[[ Material for this task open ]]
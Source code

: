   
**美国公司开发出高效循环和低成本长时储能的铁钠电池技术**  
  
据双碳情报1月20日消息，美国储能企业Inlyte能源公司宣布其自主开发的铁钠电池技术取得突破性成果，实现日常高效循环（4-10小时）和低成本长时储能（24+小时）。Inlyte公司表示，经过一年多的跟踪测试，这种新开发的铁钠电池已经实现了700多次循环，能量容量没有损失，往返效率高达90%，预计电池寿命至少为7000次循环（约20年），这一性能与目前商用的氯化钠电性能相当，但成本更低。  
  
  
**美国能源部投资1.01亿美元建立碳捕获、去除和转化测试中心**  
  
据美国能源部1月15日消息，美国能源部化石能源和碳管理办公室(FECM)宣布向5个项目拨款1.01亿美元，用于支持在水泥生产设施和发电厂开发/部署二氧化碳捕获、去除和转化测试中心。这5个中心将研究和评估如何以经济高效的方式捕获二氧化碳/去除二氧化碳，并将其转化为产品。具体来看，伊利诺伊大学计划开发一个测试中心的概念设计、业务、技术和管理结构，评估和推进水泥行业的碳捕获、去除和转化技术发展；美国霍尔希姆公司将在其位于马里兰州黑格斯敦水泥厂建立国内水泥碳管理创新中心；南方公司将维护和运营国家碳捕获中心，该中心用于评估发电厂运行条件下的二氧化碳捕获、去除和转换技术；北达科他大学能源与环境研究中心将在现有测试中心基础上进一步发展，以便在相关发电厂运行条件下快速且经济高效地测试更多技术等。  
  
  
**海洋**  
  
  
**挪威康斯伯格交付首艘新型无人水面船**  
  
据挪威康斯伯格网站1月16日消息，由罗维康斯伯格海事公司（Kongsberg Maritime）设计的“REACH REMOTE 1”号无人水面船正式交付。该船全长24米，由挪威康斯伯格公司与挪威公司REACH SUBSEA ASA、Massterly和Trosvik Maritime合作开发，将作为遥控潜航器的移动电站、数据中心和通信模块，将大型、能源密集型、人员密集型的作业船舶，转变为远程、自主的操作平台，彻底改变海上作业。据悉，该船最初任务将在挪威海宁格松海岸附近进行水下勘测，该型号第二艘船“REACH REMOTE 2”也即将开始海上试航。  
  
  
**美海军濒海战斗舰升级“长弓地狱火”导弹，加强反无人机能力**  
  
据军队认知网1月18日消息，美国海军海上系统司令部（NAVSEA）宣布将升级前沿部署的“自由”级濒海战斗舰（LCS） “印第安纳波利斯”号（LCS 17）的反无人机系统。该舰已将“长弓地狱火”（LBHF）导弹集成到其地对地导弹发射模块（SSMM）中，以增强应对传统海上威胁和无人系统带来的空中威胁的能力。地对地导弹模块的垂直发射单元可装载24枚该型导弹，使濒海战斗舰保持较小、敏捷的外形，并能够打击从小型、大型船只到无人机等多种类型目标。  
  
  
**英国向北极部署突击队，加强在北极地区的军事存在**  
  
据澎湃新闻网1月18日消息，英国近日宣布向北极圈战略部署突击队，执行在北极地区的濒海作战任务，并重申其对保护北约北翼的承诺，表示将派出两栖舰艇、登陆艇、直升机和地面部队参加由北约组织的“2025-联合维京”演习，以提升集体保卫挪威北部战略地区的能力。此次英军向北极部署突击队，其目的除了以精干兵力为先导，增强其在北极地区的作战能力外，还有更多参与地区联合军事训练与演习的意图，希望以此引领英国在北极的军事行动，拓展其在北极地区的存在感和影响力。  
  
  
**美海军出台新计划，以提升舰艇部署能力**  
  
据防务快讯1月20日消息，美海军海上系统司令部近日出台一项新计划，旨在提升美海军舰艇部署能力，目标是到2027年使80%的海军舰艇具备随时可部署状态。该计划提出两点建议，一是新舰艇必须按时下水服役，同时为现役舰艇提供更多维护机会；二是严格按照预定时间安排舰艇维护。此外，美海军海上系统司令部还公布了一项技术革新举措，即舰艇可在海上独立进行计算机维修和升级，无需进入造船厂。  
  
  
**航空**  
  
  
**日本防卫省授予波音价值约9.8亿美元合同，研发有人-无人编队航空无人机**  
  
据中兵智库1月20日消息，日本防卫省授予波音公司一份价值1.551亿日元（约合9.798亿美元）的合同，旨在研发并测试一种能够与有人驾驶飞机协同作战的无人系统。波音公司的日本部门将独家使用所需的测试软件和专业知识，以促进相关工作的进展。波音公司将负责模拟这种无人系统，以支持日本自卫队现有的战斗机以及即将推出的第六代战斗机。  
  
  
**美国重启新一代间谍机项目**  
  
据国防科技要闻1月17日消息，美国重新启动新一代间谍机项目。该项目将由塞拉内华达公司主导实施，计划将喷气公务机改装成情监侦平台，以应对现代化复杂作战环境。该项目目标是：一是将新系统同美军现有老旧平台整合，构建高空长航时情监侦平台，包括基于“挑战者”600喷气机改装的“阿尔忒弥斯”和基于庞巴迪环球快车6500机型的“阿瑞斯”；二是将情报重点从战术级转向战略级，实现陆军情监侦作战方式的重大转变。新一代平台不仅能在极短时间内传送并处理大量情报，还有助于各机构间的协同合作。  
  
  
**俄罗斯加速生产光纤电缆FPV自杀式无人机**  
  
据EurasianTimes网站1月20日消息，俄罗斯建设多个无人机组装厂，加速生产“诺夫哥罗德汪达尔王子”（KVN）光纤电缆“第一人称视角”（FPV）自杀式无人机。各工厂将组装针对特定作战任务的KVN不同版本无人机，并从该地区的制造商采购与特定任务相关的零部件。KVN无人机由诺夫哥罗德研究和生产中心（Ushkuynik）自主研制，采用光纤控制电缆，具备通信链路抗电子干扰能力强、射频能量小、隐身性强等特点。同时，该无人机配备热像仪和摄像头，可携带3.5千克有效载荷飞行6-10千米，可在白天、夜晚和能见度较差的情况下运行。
[[ Material for this task closed ]]
> _What you have to do_
Going through the records above, count the lines that include the word "去除和转化测试中心". Give the number alone.

> _Written response_
2